BEGIN Source records
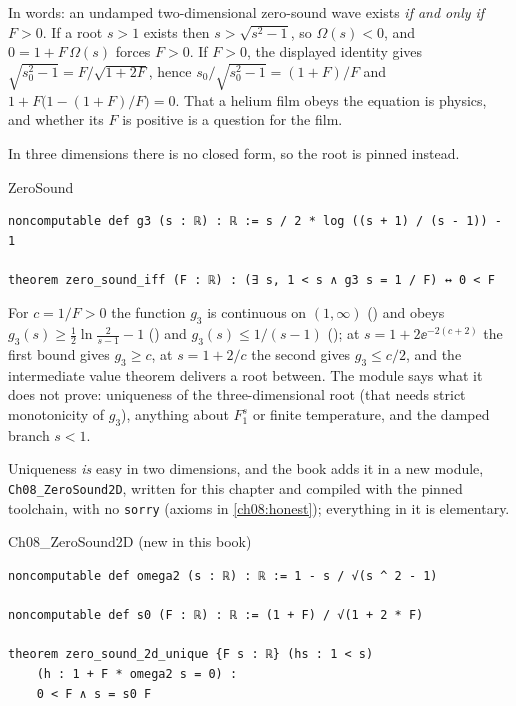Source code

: In words: an undamped two-dimensional zero-sound wave exists \emph{if and only if} $F>0$.
If a root $s>1$ exists then $s>\sqrt{s^2-1}$, so $\Omega(s)<0$, and $0=1+F\,\Omega(s)$ forces $F>0$.
If $F>0$, the displayed identity gives $\sqrt{s_0^2-1}=F/\sqrt{1+2F}$, hence $s_0/\sqrt{s_0^2-1}=(1+F)/F$ and $1+F\bigl(1-(1+F)/F\bigr)=0$.
That a helium film obeys the equation is physics, and whether its $F$ is positive is a question for the film.

In three dimensions there is no closed form, so the root is pinned instead.

\begin{leanbox}{ZeroSound}
\begin{lstlisting}[style=lean]
noncomputable def g3 (s : ℝ) : ℝ := s / 2 * log ((s + 1) / (s - 1)) - 1

theorem zero_sound_iff (F : ℝ) : (∃ s, 1 < s ∧ g3 s = 1 / F) ↔ 0 < F
\end{lstlisting}
\end{leanbox}

For $c=1/F>0$ the function $g_3$ is continuous on $(1,\infty)$ () and obeys $g_3(s)\ge\frac12\ln\frac2{s-1}-1$ () and $g_3(s)\le1/(s-1)$ (); at $s=1+2\ee^{-2(c+2)}$ the first bound gives $g_3\ge c$, at $s=1+2/c$ the second gives $g_3\le c/2$, and the intermediate value theorem delivers a root between.
The module says what it does not prove: uniqueness of the three-dimensional root (that needs strict monotonicity of $g_3$), anything about $F_1^s$ or finite temperature, and the damped branch $s<1$.

Uniqueness \emph{is} easy in two dimensions, and the book adds it in a new module, \texttt{Ch08\_ZeroSound2D}, written for this chapter and compiled with the pinned toolchain, with no \texttt{sorry} (axioms in \cref{ch08:honest}); everything in it is elementary.

\begin{leanbox}{Ch08\_ZeroSound2D (new in this book)}
\begin{lstlisting}[style=lean]
noncomputable def omega2 (s : ℝ) : ℝ := 1 - s / √(s ^ 2 - 1)

noncomputable def s0 (F : ℝ) : ℝ := (1 + F) / √(1 + 2 * F)

theorem zero_sound_2d_unique {F s : ℝ} (hs : 1 < s)
    (h : 1 + F * omega2 s = 0) :
    0 < F ∧ s = s0 F
\end{lstlisting}
\end{leanbox}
END Source records
## Goal of the exercise
All the records need to be printed again exactly as written, though without their pictures.

## Worked solution
Source code

: In words: an undamped two-dimensional zero-sound wave exists \emph{if and only if} $F>0$.
If a root $s>1$ exists then $s>\sqrt{s^2-1}$, so $\Omega(s)<0$, and $0=1+F\,\Omega(s)$ forces $F>0$.
If $F>0$, the displayed identity gives $\sqrt{s_0^2-1}=F/\sqrt{1+2F}$, hence $s_0/\sqrt{s_0^2-1}=(1+F)/F$ and $1+F\bigl(1-(1+F)/F\bigr)=0$.
That a helium film obeys the equation is physics, and whether its $F$ is positive is a question for the film.

In three dimensions there is no closed form, so the root is pinned instead.

\begin{leanbox}{ZeroSound}
\begin{lstlisting}[style=lean]
noncomputable def g3 (s : ℝ) : ℝ := s / 2 * log ((s + 1) / (s - 1)) - 1

theorem zero_sound_iff (F : ℝ) : (∃ s, 1 < s ∧ g3 s = 1 / F) ↔ 0 < F
\end{lstlisting}
\end{leanbox}

For $c=1/F>0$ the function $g_3$ is continuous on $(1,\infty)$ () and obeys $g_3(s)\ge\frac12\ln\frac2{s-1}-1$ () and $g_3(s)\le1/(s-1)$ (); at $s=1+2\ee^{-2(c+2)}$ the first bound gives $g_3\ge c$, at $s=1+2/c$ the second gives $g_3\le c/2$, and the intermediate value theorem delivers a root between.
The module says what it does not prove: uniqueness of the three-dimensional root (that needs strict monotonicity of $g_3$), anything about $F_1^s$ or finite temperature, and the damped branch $s<1$.

Uniqueness \emph{is} easy in two dimensions, and the book adds it in a new module, \texttt{Ch08\_ZeroSound2D}, written for this chapter and compiled with the pinned toolchain, with no \texttt{sorry} (axioms in \cref{ch08:honest}); everything in it is elementary.

\begin{leanbox}{Ch08\_ZeroSound2D (new in this book)}
\begin{lstlisting}[style=lean]
noncomputable def omega2 (s : ℝ) : ℝ := 1 - s / √(s ^ 2 - 1)

noncomputable def s0 (F : ℝ) : ℝ := (1 + F) / √(1 + 2 * F)

theorem zero_sound_2d_unique {F s : ℝ} (hs : 1 < s)
    (h : 1 + F * omega2 s = 0) :
    0 < F ∧ s = s0 F
\end{lstlisting}
\end{leanbox}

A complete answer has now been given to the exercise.